Martin Kleppmann's DDIA is the single best book on distributed systems for practitioners. It covers replication, partitioning, transactions, consistency, batch/stream processing, and more. Read it cover to cover. Then read it again. Every senior engineer should have read this book.
Foundations:
- Lamport, "Time, Clocks, and the Ordering of Events" (1978) -- the paper that started it all
- Fischer, Lynch, Paterson, "Impossibility of Distributed Consensus" (FLP, 1985) -- proves async consensus is impossible with one faulty process
- Brewer, "CAP Twelve Years Later" (2012) -- Brewer's own clarification of CAP
Consensus:
- Ongaro & Ousterhout, "In Search of an Understandable Consensus Algorithm" (Raft, 2014)
- Lamport, "Paxos Made Simple" (2001) -- Lamport's attempt to simplify his own algorithm
Industry Systems:
- DeCandia et al., "Dynamo: Amazon's Highly Available Key-value Store" (2007) -- eventual consistency, vector clocks, consistent hashing
- Corbett et al., "Spanner: Google's Globally-Distributed Database" (2012) -- TrueTime, external consistency
- Kreps, "The Log: What every software engineer should know" (2013) -- the foundation of Kafka's design
- Shapiro et al., "Conflict-free Replicated Data Types" (2011) -- CRDTs formalized
1. Distributed KV Store: Build a key-value store with Raft consensus. Start with MIT 6.824 labs.
2. URL Shortener at Scale: Hash partitioning, read replicas, caching layer, rate limiting.
3. Chat System: WebSockets across multiple servers. Use Redis Pub/Sub for cross-server message delivery. Implement causal ordering.
4. Distributed Task Queue: Like a mini Celery/Sidekiq.
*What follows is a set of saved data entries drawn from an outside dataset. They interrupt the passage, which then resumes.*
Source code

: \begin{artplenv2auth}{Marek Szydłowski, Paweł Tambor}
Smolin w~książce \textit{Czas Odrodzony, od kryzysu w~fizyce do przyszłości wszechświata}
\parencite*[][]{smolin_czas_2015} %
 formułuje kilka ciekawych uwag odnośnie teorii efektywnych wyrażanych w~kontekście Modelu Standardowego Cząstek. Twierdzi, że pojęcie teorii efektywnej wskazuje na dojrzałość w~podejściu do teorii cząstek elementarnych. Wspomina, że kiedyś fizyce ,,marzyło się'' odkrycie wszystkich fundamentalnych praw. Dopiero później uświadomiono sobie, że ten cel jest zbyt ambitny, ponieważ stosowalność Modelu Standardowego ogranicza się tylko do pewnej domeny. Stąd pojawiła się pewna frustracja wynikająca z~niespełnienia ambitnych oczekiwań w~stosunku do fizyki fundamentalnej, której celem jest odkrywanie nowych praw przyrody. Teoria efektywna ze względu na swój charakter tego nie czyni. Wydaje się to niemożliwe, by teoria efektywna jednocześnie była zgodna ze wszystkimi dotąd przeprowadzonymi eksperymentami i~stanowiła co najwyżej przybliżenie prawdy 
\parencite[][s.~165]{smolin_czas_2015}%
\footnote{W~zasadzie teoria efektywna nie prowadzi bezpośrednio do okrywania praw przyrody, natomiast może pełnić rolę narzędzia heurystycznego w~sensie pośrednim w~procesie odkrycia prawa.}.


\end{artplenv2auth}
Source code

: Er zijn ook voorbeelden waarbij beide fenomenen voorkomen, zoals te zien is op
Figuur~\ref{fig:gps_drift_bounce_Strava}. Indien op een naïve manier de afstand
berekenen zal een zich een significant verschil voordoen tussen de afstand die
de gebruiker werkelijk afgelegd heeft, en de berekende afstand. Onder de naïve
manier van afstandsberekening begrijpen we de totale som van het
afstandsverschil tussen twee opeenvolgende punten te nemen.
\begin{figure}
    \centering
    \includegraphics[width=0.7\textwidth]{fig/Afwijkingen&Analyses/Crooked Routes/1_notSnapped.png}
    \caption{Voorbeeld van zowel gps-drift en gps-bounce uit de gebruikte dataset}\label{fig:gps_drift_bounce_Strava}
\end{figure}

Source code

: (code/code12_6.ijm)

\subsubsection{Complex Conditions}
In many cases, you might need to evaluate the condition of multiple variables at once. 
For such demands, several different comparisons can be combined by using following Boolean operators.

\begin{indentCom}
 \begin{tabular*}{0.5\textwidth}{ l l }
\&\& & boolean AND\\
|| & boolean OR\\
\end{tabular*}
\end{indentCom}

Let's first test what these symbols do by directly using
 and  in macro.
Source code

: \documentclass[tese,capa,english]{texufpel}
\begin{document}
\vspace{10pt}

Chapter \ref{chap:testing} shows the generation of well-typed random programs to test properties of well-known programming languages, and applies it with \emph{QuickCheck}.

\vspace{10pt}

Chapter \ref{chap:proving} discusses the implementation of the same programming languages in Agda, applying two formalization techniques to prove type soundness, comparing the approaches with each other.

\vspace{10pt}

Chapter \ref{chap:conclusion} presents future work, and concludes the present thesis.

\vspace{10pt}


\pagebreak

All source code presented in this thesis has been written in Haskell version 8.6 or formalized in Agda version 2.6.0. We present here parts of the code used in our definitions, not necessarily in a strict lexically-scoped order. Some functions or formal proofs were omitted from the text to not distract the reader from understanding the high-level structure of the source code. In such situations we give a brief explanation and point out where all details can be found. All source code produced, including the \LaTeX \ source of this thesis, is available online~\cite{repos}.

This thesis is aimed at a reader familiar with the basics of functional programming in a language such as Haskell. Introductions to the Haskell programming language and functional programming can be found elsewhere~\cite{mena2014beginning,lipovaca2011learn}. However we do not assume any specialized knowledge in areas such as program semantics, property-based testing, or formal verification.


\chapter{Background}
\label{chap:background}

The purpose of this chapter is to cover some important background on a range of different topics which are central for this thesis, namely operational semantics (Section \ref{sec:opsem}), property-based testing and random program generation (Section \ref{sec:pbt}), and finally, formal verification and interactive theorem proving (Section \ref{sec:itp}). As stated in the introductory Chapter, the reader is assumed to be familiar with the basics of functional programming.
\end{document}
At-least-once delivery, idempotent workers, dead letter queue.
5. Fly.io Gossip Glomers: A set of distributed systems challenges at fly.io/dist-sys. Implement broadcast, unique ID generation, counters, and Kafka-style logs. Uses Maelstrom for testing.
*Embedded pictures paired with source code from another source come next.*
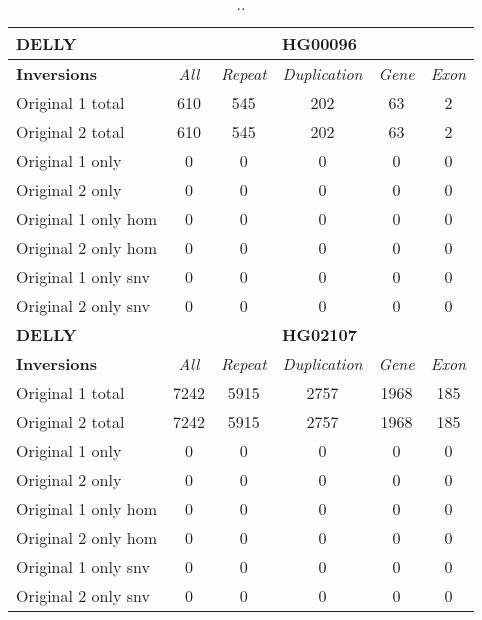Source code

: \begin{table}[htb]
\begin{center}
\begin{tabular}{|l|c||c|c|c|c|}
\hline
{\bf DELLY} & \multicolumn{5}{|c|}{\bf HG00096} \\
\hline
\cline{2-6}
{\bf Inversions} & {\it All} & {\it Repeat} & {\it Duplication} & {\it Gene} & {\it Exon} \\
\hline
Original 1 total & 610 & 545 & 202 & 63 & 2\\ 
\hline
Original 2 total & 610 & 545 & 202 & 63 & 2\\ 
\hline
Original 1 only & 0 & 0 & 0 & 0 & 0\\ 
\hline
Original 2 only & 0 & 0 & 0 & 0 & 0\\ 
\hline
Original 1 only hom & 0 & 0 & 0 & 0 & 0\\ 
\hline
Original 2 only hom & 0 & 0 & 0 & 0 & 0\\ 
\hline
Original 1 only snv & 0 & 0 & 0 & 0 & 0\\ 
\hline
Original 2 only snv & 0 & 0 & 0 & 0 & 0\\ 
\hline
\hline
{\bf DELLY} & \multicolumn{5}{|c|}{\bf HG02107} \\
\hline
\cline{2-6}
{\bf Inversions} & {\it All} & {\it Repeat} & {\it Duplication} & {\it Gene} & {\it Exon} \\
\hline
Original 1 total & 7242 & 5915 & 2757 & 1968 & 185\\ 
\hline
Original 2 total & 7242 & 5915 & 2757 & 1968 & 185\\ 
\hline
Original 1 only & 0 & 0 & 0 & 0 & 0\\ 
\hline
Original 2 only & 0 & 0 & 0 & 0 & 0\\ 
\hline
Original 1 only hom & 0 & 0 & 0 & 0 & 0\\ 
\hline
Original 2 only hom & 0 & 0 & 0 & 0 & 0\\ 
\hline
Original 1 only snv & 0 & 0 & 0 & 0 & 0\\ 
\hline
Original 2 only snv & 0 & 0 & 0 & 0 & 0\\ 
\hline
\end{tabular}
\end{center}
\caption{ .. }
\label{tab:orig-vs-orig2-delly-inv}
\end{table}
Distributed systems are genuinely difficult. Bugs are non-deterministic, latent, and often only appear under load or during failures. You cannot unit test your way to correctness -- you need property-based testing (Jepsen), chaos engineering (Chaos Monkey), and formal verification (TLA+). Start simple. Add distribution only when you must. A single PostgreSQL instance handles more load than most startups will ever need.